[Data records Boundary: Start]

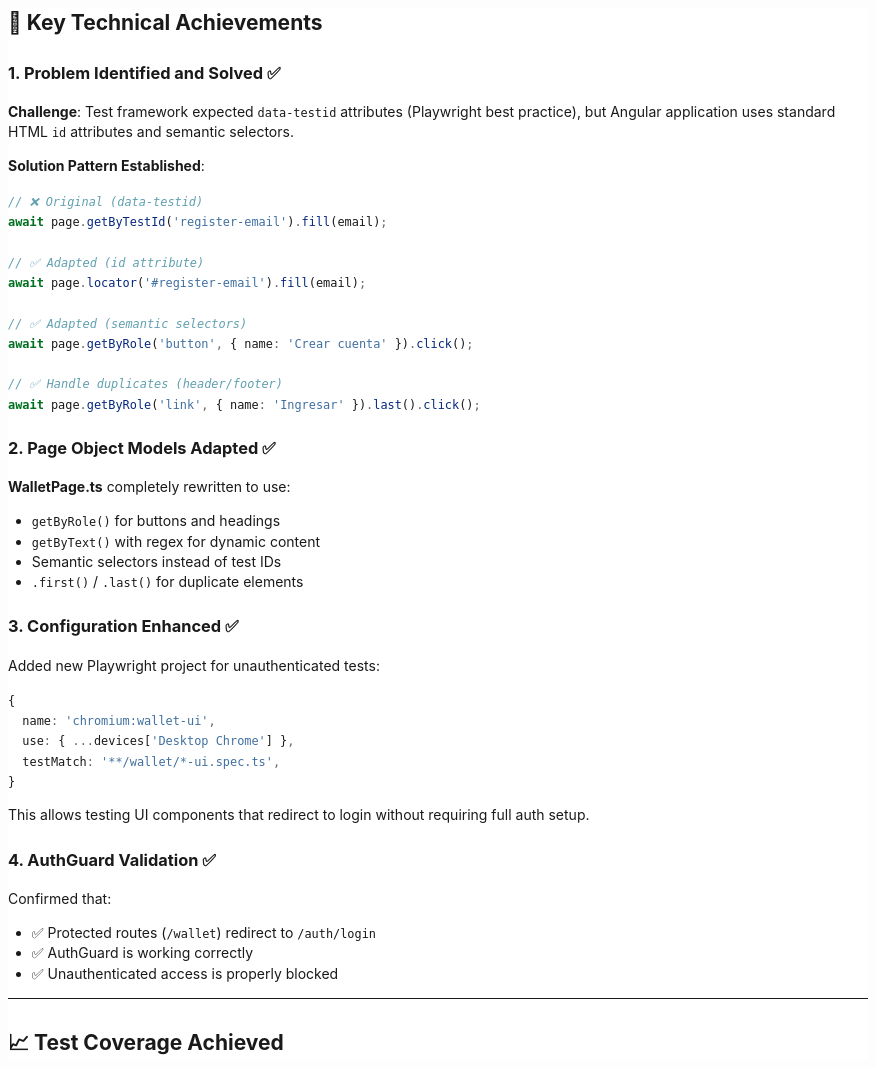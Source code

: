 
## 🔧 **Key Technical Achievements**

### 1. **Problem Identified and Solved** ✅

**Challenge**: Test framework expected `data-testid` attributes (Playwright best practice), but Angular application uses standard HTML `id` attributes and semantic selectors.

**Solution Pattern Established**:
```typescript
// ❌ Original (data-testid)
await page.getByTestId('register-email').fill(email);

// ✅ Adapted (id attribute)
await page.locator('#register-email').fill(email);

// ✅ Adapted (semantic selectors)
await page.getByRole('button', { name: 'Crear cuenta' }).click();

// ✅ Handle duplicates (header/footer)
await page.getByRole('link', { name: 'Ingresar' }).last().click();
```

### 2. **Page Object Models Adapted** ✅

**WalletPage.ts** completely rewritten to use:
- `getByRole()` for buttons and headings
- `getByText()` with regex for dynamic content
- Semantic selectors instead of test IDs
- `.first()` / `.last()` for duplicate elements

### 3. **Configuration Enhanced** ✅

Added new Playwright project for unauthenticated tests:
```typescript
{
  name: 'chromium:wallet-ui',
  use: { ...devices['Desktop Chrome'] },
  testMatch: '**/wallet/*-ui.spec.ts',
}
```

This allows testing UI components that redirect to login without requiring full auth setup.

### 4. **AuthGuard Validation** ✅

Confirmed that:
- ✅ Protected routes (`/wallet`) redirect to `/auth/login`
- ✅ AuthGuard is working correctly
- ✅ Unauthenticated access is properly blocked

---

## 📈 **Test Coverage Achieved**
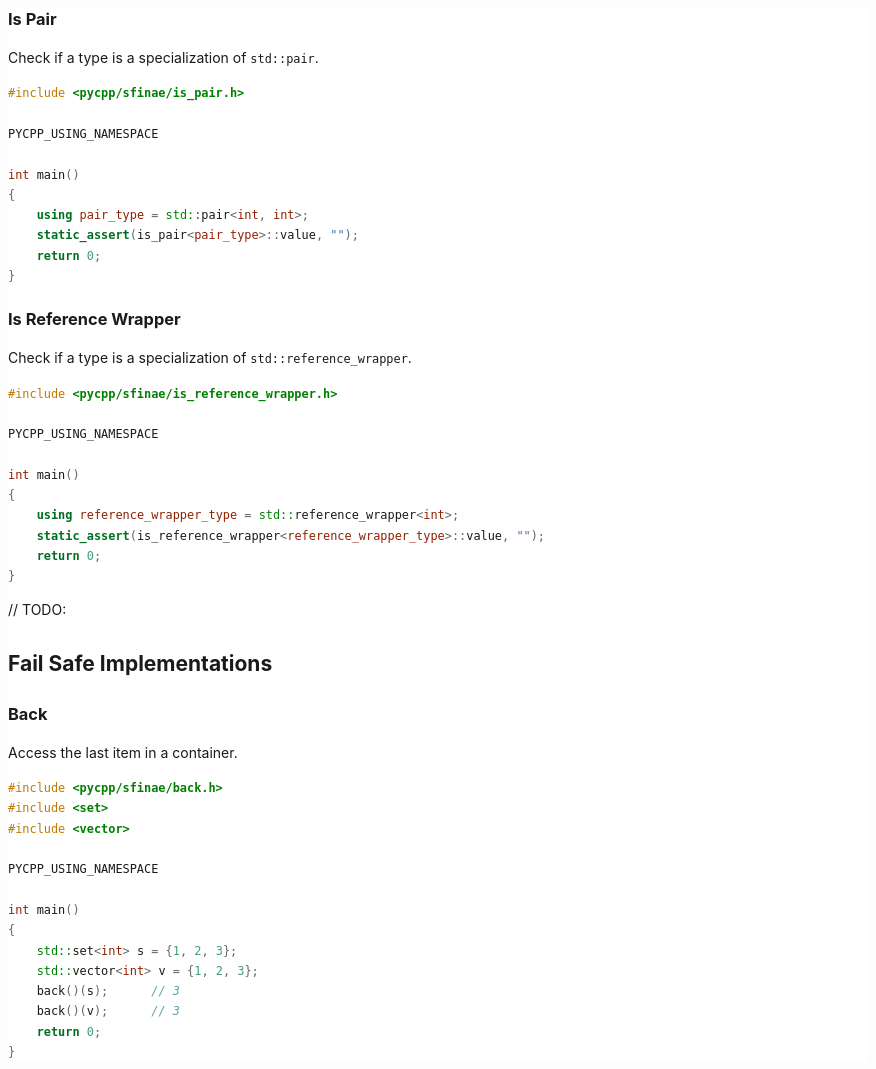 ### Is Pair

Check if a type is a specialization of `std::pair`.

```cpp
#include <pycpp/sfinae/is_pair.h>

PYCPP_USING_NAMESPACE

int main()
{
    using pair_type = std::pair<int, int>;
    static_assert(is_pair<pair_type>::value, "");
    return 0;
}
```

### Is Reference Wrapper

Check if a type is a specialization of `std::reference_wrapper`.

```cpp
#include <pycpp/sfinae/is_reference_wrapper.h>

PYCPP_USING_NAMESPACE

int main()
{
    using reference_wrapper_type = std::reference_wrapper<int>;
    static_assert(is_reference_wrapper<reference_wrapper_type>::value, "");
    return 0;
}
```

// TODO:

## Fail Safe Implementations

### Back

Access the last item in a container.

```cpp
#include <pycpp/sfinae/back.h>
#include <set>
#include <vector>

PYCPP_USING_NAMESPACE

int main()
{
    std::set<int> s = {1, 2, 3};
    std::vector<int> v = {1, 2, 3};
    back()(s);      // 3
    back()(v);      // 3
    return 0;
}
```
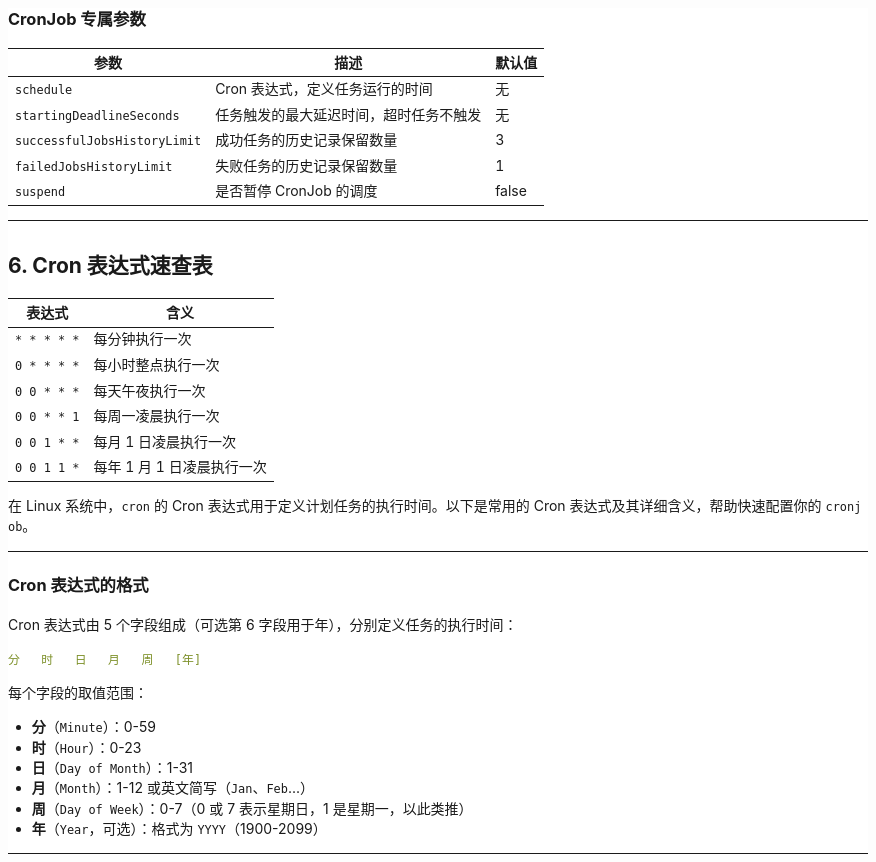 

### **CronJob 专属参数**
| 参数 | 描述 | 默认值 |
| --- | --- | --- |
| `schedule` | Cron 表达式，定义任务运行的时间 | 无 |
| `startingDeadlineSeconds` | 任务触发的最大延迟时间，超时任务不触发 | 无 |
| `successfulJobsHistoryLimit` | 成功任务的历史记录保留数量 | 3 |
| `failedJobsHistoryLimit` | 失败任务的历史记录保留数量 | 1 |
| `suspend` | 是否暂停 CronJob 的调度 | false |


---

## **6. Cron 表达式速查表**
| 表达式 | 含义 |
| --- | --- |
| `* * * * *` | 每分钟执行一次 |
| `0 * * * *` | 每小时整点执行一次 |
| `0 0 * * *` | 每天午夜执行一次 |
| `0 0 * * 1` | 每周一凌晨执行一次 |
| `0 0 1 * *` | 每月 1 日凌晨执行一次 |
| `0 0 1 1 *` | 每年 1 月 1 日凌晨执行一次 |




在 Linux 系统中，`cron` 的 Cron 表达式用于定义计划任务的执行时间。以下是常用的 Cron 表达式及其详细含义，帮助快速配置你的 `cronjob`。

---

### **Cron 表达式的格式**
Cron 表达式由 5 个字段组成（可选第 6 字段用于年），分别定义任务的执行时间：

```yaml
分   时   日   月   周   [年]
```

每个字段的取值范围：

+ **分**（`Minute`）：0-59
+ **时**（`Hour`）：0-23
+ **日**（`Day of Month`）：1-31
+ **月**（`Month`）：1-12 或英文简写（`Jan`、`Feb`...）
+ **周**（`Day of Week`）：0-7（0 或 7 表示星期日，1 是星期一，以此类推）
+ **年**（`Year`，可选）：格式为 `YYYY`（1900-2099）

---
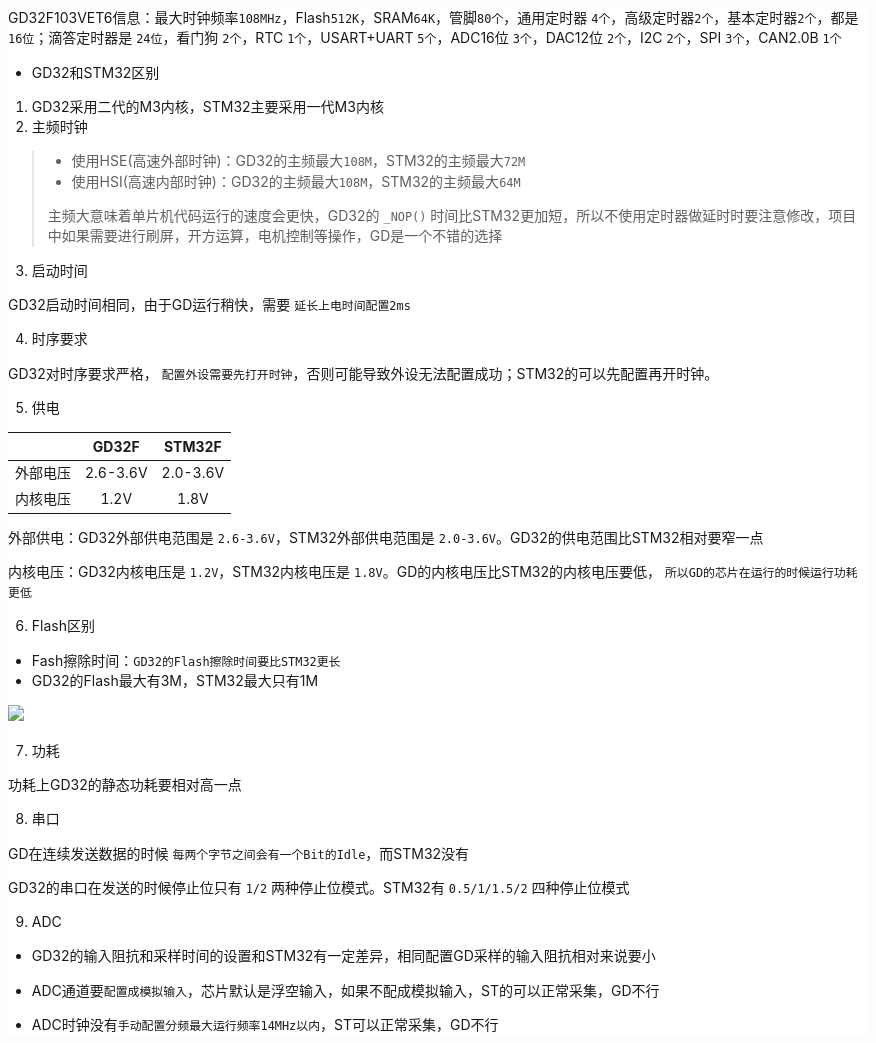 GD32F103VET6信息：最大时钟频率`108MHz`，Flash`512K`，SRAM`64K`，管脚`80个`，通用定时器 `4个`，高级定时器`2个`，基本定时器`2个`，都是 `16位`；滴答定时器是 `24位`，看门狗 `2个`，RTC `1个`，USART+UART `5个`，ADC16位 `3个`，DAC12位 `2个`，I2C `2个`，SPI `3个`，CAN2.0B `1个`



- GD32和STM32区别

1. GD32采用二代的M3内核，STM32主要采用一代M3内核
2. 主频时钟

> - 使用HSE(高速外部时钟)：GD32的主频最大`108M`，STM32的主频最大`72M`
> - 使用HSI(高速内部时钟)：GD32的主频最大`108M`，STM32的主频最大`64M`
>
> 主频大意味着单片机代码运行的速度会更快，GD32的 `_NOP()` 时间比STM32更加短，所以不使用定时器做延时时要注意修改，项目中如果需要进行刷屏，开方运算，电机控制等操作，GD是一个不错的选择

3. 启动时间

GD32启动时间相同，由于GD运行稍快，需要 `延长上电时间配置2ms`

4. 时序要求

GD32对时序要求严格， `配置外设需要先打开时钟`，否则可能导致外设无法配置成功；STM32的可以先配置再开时钟。

5. 供电

|          |  GD32F   |  STM32F  |
| :------: | :------: | :------: |
| 外部电压 | 2.6-3.6V | 2.0-3.6V |
| 内核电压 |   1.2V   |   1.8V   |

外部供电：GD32外部供电范围是 `2.6-3.6V`，STM32外部供电范围是 `2.0-3.6V`。GD32的供电范围比STM32相对要窄一点

内核电压：GD32内核电压是 `1.2V`，STM32内核电压是 `1.8V`。GD的内核电压比STM32的内核电压要低， `所以GD的芯片在运行的时候运行功耗更低`

6. Flash区别

- Fash擦除时间：`GD32的Flash擦除时间要比STM32更长`
- GD32的Flash最大有3M，STM32最大只有1M

![](https://image-1309791158.cos.ap-guangzhou.myqcloud.com/其他/QQ截图20230509220005.webp)

7. 功耗

功耗上GD32的静态功耗要相对高一点

8. 串口

GD在连续发送数据的时候 `每两个字节之间会有一个Bit的Idle`，而STM32没有

GD32的串口在发送的时候停止位只有 `1/2` 两种停止位模式。STM32有 `0.5/1/1.5/2` 四种停止位模式

9. ADC

- GD32的输入阻抗和采样时间的设置和STM32有一定差异，相同配置GD采样的输入阻抗相对来说要小

- ADC通道要`配置成模拟输入`，芯片默认是浮空输入，如果不配成模拟输入，ST的可以正常采集，GD不行
- ADC时钟没有`手动配置分频最大运行频率14MHz以内`，ST可以正常采集，GD不行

[Data records Boundary: End]

Aim of the exercise - Wherever a line in the entries above holds "Adapted", copy that line.

Task output -
// ✅ Adapted (id attribute)
// ✅ Adapted (semantic selectors)
### 2. **Page Object Models Adapted** ✅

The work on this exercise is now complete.